Recently, a technique in which an image of an animal such as a person is captured by a camera and an attribute of the person or the like is recognized from the captured image has been used. As a technique related to estimation of a height which is an attribute of a person or the like, for example, Patent Literature 1 to 3 is known. Patent Literature 1 describes a technique for estimating a height of a person based on a length of a long side or lengths of the long side and a short side of a person area in an image. Patent Literature 2 describes a technique for estimating a height of a person based on a distance image. Patent Literature 3 describes a technique for estimating a height using an imaging result captured by an X-ray CT apparatus. In addition, Non Patent Literature 1 is known as a technique related to skeleton estimation of a person.

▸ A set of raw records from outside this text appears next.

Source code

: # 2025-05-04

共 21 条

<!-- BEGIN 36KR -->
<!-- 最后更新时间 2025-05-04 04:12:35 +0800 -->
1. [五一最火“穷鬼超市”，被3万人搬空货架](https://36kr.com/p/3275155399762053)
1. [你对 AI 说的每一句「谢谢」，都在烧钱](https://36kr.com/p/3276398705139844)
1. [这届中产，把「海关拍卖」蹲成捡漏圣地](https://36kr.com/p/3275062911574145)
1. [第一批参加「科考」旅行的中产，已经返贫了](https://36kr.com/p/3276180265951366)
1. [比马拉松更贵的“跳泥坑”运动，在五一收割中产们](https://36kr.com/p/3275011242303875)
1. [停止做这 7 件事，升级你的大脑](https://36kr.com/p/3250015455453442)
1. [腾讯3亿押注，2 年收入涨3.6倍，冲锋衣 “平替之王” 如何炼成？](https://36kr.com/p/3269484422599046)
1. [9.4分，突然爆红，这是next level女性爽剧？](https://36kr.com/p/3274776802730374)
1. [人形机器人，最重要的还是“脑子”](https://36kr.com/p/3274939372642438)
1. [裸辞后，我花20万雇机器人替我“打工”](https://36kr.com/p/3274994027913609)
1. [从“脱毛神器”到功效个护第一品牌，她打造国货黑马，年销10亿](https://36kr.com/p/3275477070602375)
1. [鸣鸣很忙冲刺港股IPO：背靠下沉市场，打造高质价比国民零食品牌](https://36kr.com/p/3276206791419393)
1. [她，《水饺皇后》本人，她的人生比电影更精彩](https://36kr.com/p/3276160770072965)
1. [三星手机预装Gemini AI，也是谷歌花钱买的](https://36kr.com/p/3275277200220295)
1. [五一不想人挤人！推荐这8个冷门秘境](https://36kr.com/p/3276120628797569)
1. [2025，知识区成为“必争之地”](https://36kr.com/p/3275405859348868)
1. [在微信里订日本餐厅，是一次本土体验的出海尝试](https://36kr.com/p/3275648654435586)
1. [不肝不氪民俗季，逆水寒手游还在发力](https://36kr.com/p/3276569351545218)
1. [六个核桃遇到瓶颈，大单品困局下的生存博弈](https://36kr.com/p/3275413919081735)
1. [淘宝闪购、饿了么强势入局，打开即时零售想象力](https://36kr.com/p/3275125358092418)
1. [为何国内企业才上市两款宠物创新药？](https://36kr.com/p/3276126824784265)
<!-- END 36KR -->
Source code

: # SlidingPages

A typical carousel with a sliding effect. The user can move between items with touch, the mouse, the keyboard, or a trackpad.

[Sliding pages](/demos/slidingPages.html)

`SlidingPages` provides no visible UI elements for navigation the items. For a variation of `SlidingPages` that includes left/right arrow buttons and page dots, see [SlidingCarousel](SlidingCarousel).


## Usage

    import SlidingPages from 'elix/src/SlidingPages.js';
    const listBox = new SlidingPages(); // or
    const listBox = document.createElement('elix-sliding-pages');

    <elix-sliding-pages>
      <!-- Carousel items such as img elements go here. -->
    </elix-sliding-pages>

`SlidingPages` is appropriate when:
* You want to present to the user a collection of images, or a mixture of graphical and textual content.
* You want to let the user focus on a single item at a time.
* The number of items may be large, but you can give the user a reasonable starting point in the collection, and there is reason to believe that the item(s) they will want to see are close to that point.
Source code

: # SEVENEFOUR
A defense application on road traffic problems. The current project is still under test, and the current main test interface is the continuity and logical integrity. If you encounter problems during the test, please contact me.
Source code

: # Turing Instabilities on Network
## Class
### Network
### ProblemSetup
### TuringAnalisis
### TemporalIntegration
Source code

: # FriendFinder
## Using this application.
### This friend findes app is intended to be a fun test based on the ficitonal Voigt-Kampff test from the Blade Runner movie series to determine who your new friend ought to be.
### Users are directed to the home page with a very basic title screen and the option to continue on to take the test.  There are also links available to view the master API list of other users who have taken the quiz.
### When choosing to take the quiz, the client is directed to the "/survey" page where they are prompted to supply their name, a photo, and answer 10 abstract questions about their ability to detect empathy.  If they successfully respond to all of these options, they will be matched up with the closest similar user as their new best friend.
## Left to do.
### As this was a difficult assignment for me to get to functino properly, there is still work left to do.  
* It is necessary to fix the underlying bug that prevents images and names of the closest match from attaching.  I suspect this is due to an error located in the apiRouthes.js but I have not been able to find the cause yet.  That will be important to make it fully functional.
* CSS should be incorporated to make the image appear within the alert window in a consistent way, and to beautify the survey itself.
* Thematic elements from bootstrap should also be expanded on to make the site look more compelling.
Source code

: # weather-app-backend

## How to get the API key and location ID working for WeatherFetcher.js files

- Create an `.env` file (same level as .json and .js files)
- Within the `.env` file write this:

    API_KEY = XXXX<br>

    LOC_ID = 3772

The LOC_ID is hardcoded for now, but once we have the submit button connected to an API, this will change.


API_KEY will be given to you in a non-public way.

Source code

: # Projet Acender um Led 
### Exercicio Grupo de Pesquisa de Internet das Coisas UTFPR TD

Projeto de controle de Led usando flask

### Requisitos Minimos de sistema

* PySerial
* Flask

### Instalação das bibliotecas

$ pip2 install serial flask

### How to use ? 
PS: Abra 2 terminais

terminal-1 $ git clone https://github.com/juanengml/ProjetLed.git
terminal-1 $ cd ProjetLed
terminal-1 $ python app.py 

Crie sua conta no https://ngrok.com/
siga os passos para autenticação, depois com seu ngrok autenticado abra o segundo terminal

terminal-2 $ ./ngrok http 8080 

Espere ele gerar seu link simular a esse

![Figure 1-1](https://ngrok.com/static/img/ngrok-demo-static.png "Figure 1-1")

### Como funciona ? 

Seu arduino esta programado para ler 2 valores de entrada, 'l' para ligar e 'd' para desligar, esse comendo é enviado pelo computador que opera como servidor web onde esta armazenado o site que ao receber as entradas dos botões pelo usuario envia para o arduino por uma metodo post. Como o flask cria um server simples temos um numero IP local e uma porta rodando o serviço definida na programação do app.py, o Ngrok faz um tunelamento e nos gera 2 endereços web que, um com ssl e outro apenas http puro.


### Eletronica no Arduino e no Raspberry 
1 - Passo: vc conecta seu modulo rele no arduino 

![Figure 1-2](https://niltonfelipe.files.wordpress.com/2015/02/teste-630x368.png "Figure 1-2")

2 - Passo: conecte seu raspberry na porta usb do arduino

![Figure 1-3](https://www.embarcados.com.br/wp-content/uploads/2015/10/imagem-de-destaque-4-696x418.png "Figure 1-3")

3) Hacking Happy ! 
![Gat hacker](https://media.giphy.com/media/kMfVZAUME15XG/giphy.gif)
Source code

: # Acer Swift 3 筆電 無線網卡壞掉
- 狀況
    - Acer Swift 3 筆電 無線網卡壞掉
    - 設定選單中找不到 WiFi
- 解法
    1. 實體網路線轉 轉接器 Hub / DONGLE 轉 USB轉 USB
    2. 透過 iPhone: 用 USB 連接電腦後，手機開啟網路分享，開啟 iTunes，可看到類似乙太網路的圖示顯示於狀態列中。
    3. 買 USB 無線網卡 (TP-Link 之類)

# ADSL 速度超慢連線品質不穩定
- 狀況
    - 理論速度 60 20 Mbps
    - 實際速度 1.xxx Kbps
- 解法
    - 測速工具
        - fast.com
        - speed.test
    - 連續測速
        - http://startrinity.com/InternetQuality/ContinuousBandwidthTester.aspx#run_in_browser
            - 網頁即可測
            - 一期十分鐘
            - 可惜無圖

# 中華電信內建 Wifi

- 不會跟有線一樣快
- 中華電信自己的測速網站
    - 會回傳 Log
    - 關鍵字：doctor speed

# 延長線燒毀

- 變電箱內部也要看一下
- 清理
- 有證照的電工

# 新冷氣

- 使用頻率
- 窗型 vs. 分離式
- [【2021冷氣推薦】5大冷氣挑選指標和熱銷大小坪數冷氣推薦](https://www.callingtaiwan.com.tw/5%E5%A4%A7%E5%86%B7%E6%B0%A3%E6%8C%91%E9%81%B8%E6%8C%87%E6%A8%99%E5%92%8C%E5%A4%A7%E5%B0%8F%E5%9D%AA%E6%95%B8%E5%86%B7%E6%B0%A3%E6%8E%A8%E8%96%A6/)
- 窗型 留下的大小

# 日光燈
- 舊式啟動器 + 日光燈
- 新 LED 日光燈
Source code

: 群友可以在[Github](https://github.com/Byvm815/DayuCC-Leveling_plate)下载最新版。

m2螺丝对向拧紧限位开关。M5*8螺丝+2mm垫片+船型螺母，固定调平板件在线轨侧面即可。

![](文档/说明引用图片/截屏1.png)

As described above, in Patent Literature 1, since the height is estimated based on a size of the person area in the image, estimation accuracy of the height may be lowered depending on a posture of the person and an orientation of the person with respect to the camera. Further, in Patent Literature 2, it is essential to acquire the distance image, and in Patent Literature 3, a special contrast imaging has to be performed by an X-ray CT apparatus. For these reasons, there is a problem in the related art that it is difficult to accurately estimate the height from a two-dimensional image obtained by capturing the animal such as a person.
In view of such a problem, it is an object of the present disclosure to provide a height estimation apparatus, a height estimation method, and a non-transitory computer readable medium storing a program capable of improving accuracy of estimating a height.
A height estimation apparatus according to the present disclosure includes: acquisition means for acquiring a two-dimensional image obtained by capturing an animal; detection means for detecting a two-dimensional skeletal structure of the animal based on the acquired two-dimensional image; and estimation means for estimating a height of the animal in a three-dimensional real world based on the detected two-dimensional skeletal structure and an imaging parameter of the two-dimensional image.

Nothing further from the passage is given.